* **Records for the exercise**:
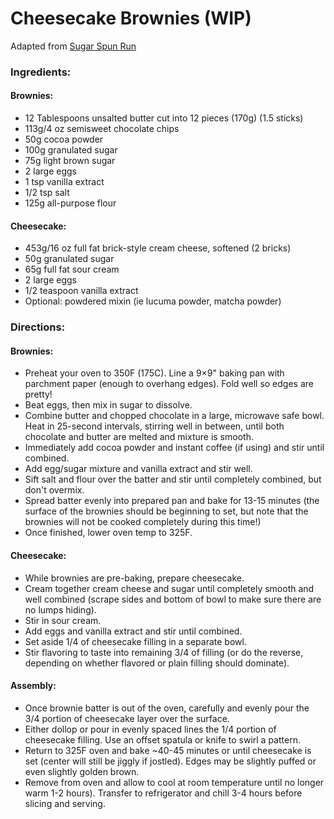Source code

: Cheesecake Brownies (WIP)
============================
Adapted from [Sugar Spun Run](https://sugarspunrun.com/cheesecake-brownies/)

### Ingredients:
#### Brownies:
* 12 Tablespoons unsalted butter cut into 12 pieces (170g) (1.5 sticks)
* 113g/4 oz semisweet chocolate chips
* 50g cocoa powder
* 100g granulated sugar
* 75g light brown sugar
* 2 large eggs
* 1 tsp vanilla extract
* 1/2 tsp salt
* 125g all-purpose flour

#### Cheesecake:
* 453g/16 oz full fat brick-style cream cheese, softened (2 bricks)
* 50g granulated sugar
* 65g full fat sour cream
* 2 large eggs
* 1/2 teaspoon vanilla extract
* Optional: powdered mixin (ie lucuma powder, matcha powder)

### Directions:
#### Brownies:
* Preheat your oven to 350F (175C). Line a 9×9" baking pan with parchment paper (enough to overhang edges). Fold well so edges are pretty!
* Beat eggs, then mix in sugar to dissolve.
* Combine butter and chopped chocolate in a large, microwave safe bowl. Heat in 25-second intervals, stirring well in between, until both chocolate and butter are melted and mixture is smooth.
* Immediately add cocoa powder and instant coffee (if using) and stir until combined.
* Add egg/sugar mixture and vanilla extract and stir well.
* Sift salt and flour over the batter and stir until completely combined, but don't overmix.
* Spread batter evenly into prepared pan and bake for 13-15 minutes (the surface of the brownies should be beginning to set, but note that the brownies will not be cooked completely during this time!)
* Once finished, lower oven temp to 325F.
#### Cheesecake:
* While brownies are pre-baking, prepare cheesecake.
* Cream together cream cheese and sugar until completely smooth and well combined (scrape sides and bottom of bowl to make sure there are no lumps hiding).
* Stir in sour cream.
* Add eggs and vanilla extract and stir until combined.
* Set aside 1/4 of cheesecake filling in a separate bowl.
* Stir flavoring to taste into remaining 3/4 of filling (or do the reverse, depending on whether flavored or plain filling should dominate).
#### Assembly:
* Once brownie batter is out of the oven, carefully and evenly pour the 3/4 portion of cheesecake layer over the surface.
* Either dollop or pour in evenly spaced lines the 1/4 portion of cheesecake filling. Use an offset spatula or knife to swirl a pattern.
* Return to 325F oven and bake ~40-45 minutes or until cheesecake is set (center will still be jiggly if jostled). Edges may be slightly puffed or even slightly golden brown.
* Remove from oven and allow to cool at room temperature until no longer warm 1-2 hours). Transfer to refrigerator and chill 3-4 hours before slicing and serving.
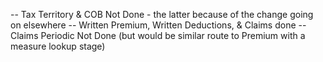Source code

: 
-- Tax Territory & COB Not Done - the latter because of the change going on elsewhere
-- Written Premium, Written Deductions, & Claims done
-- Claims Periodic Not Done (but would be similar route to Premium with a measure lookup stage)

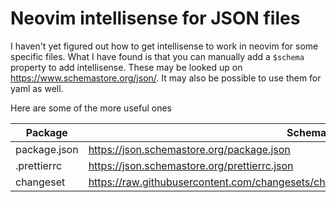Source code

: # Neovim intellisense for JSON files

I haven't yet figured out how to get intellisense to work in neovim for some specific files. What I have found is that you can manually add a `$schema` property to add intellisense. These may be looked up on https://www.schemastore.org/json/. It may also be possible to use them for yaml as well.

Here are some of the more useful ones

| Package      | Schema url                                                                                 |
| ------------ | ------------------------------------------------------------------------------------------ |
| package.json | <https://json.schemastore.org/package.json>                                                |
| .prettierrc  | <https://json.schemastore.org/prettierrc.json>                                             |
| changeset    | <https://raw.githubusercontent.com/changesets/changesets/main/packages/config/schema.json> |
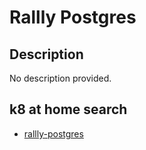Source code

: # Rallly Postgres

## Description

No description provided.

## k8 at home search

- [rallly-postgres](https://nanne.dev/k8s-at-home-search/#/rallly-postgres)

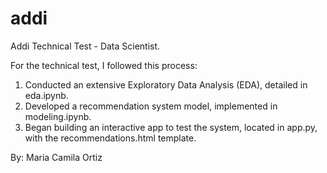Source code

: # addi
Addi Technical Test - Data Scientist. 

For the technical test, I followed this process:

1. Conducted an extensive Exploratory Data Analysis (EDA), detailed in eda.ipynb.
2. Developed a recommendation system model, implemented in modeling.ipynb.
3. Began building an interactive app to test the system, located in app.py, with the recommendations.html template.

By: Maria Camila Ortiz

* **What the task asks**:
Restate, line by line and word for word, everything from the top of the material through the line that contains "a separate bowl.". Leave pictures out.

* **Exercise output**:
Source code

: Cheesecake Brownies (WIP)
============================
Adapted from [Sugar Spun Run](https://sugarspunrun.com/cheesecake-brownies/)

### Ingredients:
#### Brownies:
* 12 Tablespoons unsalted butter cut into 12 pieces (170g) (1.5 sticks)
* 113g/4 oz semisweet chocolate chips
* 50g cocoa powder
* 100g granulated sugar
* 75g light brown sugar
* 2 large eggs
* 1 tsp vanilla extract
* 1/2 tsp salt
* 125g all-purpose flour

#### Cheesecake:
* 453g/16 oz full fat brick-style cream cheese, softened (2 bricks)
* 50g granulated sugar
* 65g full fat sour cream
* 2 large eggs
* 1/2 teaspoon vanilla extract
* Optional: powdered mixin (ie lucuma powder, matcha powder)

### Directions:
#### Brownies:
* Preheat your oven to 350F (175C). Line a 9×9" baking pan with parchment paper (enough to overhang edges). Fold well so edges are pretty!
* Beat eggs, then mix in sugar to dissolve.
* Combine butter and chopped chocolate in a large, microwave safe bowl. Heat in 25-second intervals, stirring well in between, until both chocolate and butter are melted and mixture is smooth.
* Immediately add cocoa powder and instant coffee (if using) and stir until combined.
* Add egg/sugar mixture and vanilla extract and stir well.
* Sift salt and flour over the batter and stir until completely combined, but don't overmix.
* Spread batter evenly into prepared pan and bake for 13-15 minutes (the surface of the brownies should be beginning to set, but note that the brownies will not be cooked completely during this time!)
* Once finished, lower oven temp to 325F.
#### Cheesecake:
* While brownies are pre-baking, prepare cheesecake.
* Cream together cream cheese and sugar until completely smooth and well combined (scrape sides and bottom of bowl to make sure there are no lumps hiding).
* Stir in sour cream.
* Add eggs and vanilla extract and stir until combined.
* Set aside 1/4 of cheesecake filling in a separate bowl.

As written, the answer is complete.